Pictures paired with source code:
------------------------------------

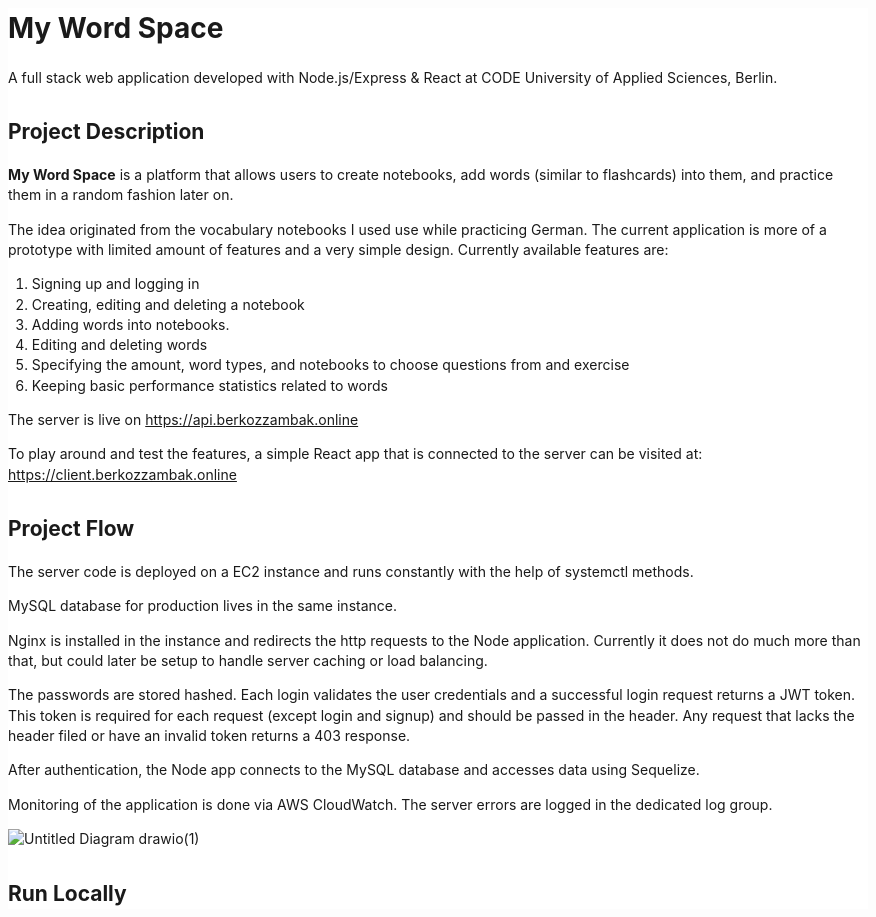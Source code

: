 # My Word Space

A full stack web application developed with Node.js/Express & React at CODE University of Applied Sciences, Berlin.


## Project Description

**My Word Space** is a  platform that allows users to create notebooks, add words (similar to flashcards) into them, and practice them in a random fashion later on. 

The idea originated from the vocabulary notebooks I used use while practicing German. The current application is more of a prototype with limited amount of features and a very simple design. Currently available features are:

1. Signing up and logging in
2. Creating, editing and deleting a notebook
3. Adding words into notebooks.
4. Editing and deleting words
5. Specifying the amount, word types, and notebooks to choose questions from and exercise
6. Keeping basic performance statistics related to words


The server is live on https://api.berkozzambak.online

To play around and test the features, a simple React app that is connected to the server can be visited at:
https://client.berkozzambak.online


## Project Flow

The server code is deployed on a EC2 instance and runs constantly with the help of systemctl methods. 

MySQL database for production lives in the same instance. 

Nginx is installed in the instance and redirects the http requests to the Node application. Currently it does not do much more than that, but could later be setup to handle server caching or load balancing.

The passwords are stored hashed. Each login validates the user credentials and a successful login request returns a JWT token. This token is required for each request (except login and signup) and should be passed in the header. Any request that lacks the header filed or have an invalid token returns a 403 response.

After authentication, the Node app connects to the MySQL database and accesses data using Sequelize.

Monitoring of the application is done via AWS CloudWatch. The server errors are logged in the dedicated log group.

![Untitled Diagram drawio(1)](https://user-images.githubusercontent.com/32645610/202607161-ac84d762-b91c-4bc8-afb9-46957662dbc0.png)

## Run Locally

------------------------------------

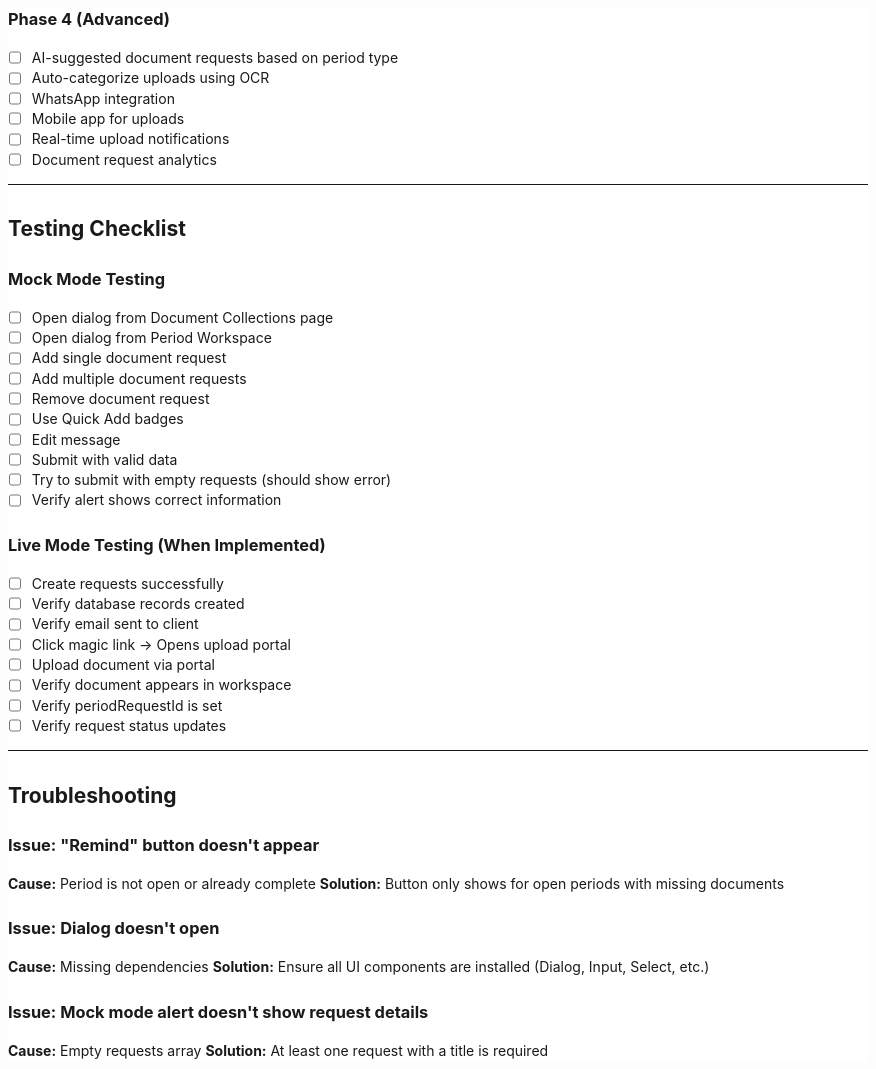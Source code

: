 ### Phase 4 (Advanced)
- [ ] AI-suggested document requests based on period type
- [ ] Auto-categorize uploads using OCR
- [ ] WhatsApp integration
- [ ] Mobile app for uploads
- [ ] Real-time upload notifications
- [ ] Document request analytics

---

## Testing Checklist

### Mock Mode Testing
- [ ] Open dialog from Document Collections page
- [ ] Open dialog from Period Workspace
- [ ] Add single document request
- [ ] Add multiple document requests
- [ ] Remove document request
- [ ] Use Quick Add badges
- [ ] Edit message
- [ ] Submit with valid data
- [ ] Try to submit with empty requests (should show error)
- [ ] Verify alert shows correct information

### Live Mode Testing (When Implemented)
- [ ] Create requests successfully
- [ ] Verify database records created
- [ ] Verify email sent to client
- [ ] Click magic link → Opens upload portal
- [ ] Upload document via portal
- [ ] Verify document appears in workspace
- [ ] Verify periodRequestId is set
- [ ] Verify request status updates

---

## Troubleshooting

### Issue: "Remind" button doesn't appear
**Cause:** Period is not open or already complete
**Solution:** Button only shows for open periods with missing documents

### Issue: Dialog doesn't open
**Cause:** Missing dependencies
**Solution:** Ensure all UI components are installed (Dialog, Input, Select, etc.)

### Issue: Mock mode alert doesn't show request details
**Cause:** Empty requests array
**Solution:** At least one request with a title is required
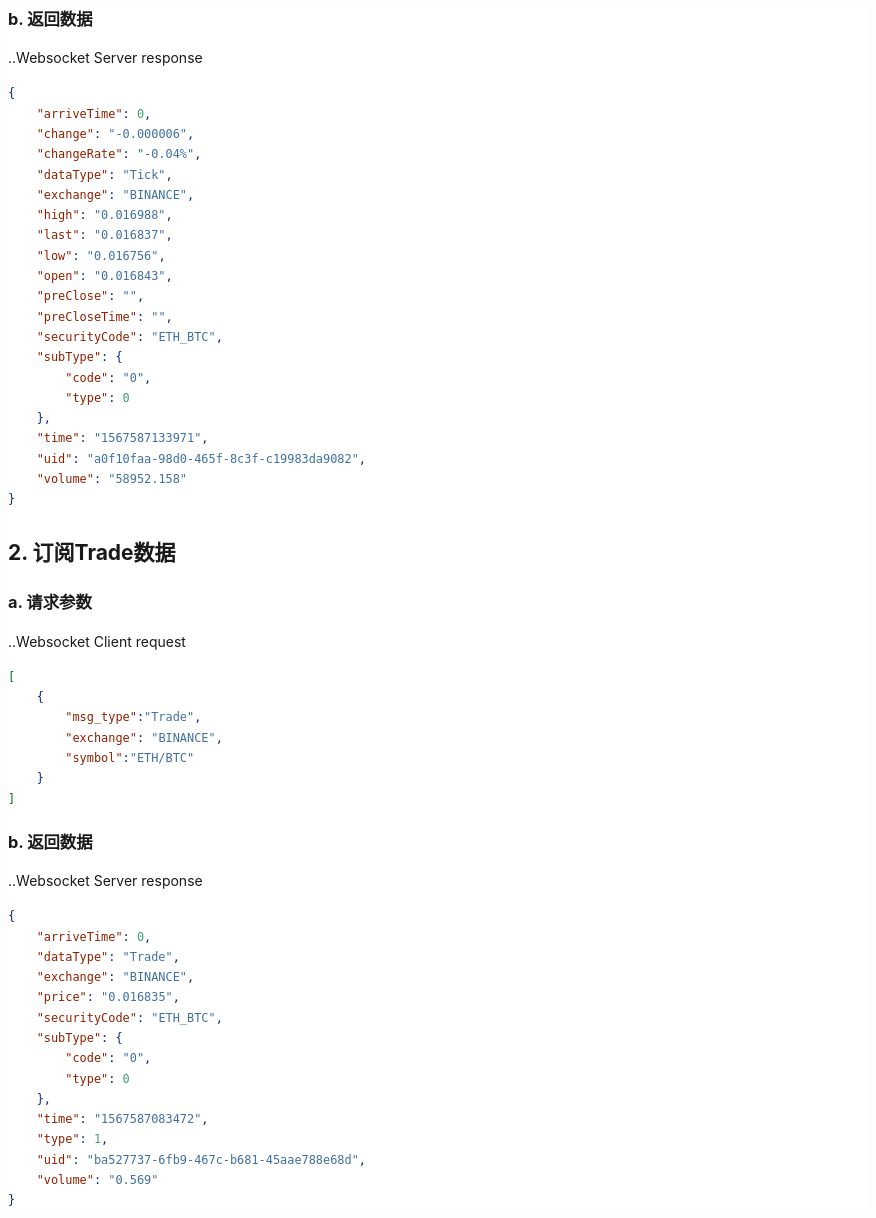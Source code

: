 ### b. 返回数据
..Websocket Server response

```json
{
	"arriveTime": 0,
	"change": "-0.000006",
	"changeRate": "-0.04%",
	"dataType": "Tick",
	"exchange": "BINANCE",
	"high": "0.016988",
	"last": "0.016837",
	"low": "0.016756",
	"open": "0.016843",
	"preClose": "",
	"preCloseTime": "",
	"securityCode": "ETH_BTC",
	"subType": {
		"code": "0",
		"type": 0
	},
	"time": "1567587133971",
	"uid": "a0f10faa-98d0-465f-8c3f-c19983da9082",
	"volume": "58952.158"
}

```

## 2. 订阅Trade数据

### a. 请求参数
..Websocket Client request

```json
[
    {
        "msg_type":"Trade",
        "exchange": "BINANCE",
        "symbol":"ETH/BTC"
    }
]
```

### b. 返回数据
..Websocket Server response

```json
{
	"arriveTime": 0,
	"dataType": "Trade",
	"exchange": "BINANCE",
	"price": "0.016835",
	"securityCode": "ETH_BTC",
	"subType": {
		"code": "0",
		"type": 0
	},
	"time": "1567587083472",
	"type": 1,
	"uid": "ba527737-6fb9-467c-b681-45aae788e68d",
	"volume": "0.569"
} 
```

------------------------------------

**What you have to do**. Copy the records above exactly, beginning at the line that contains "## Troubleshooting" and stopping after the line that contains "Input, Select, etc.)".

**Written reply**.
## Troubleshooting

### Issue: "Remind" button doesn't appear
**Cause:** Period is not open or already complete
**Solution:** Button only shows for open periods with missing documents

### Issue: Dialog doesn't open
**Cause:** Missing dependencies
**Solution:** Ensure all UI components are installed (Dialog, Input, Select, etc.)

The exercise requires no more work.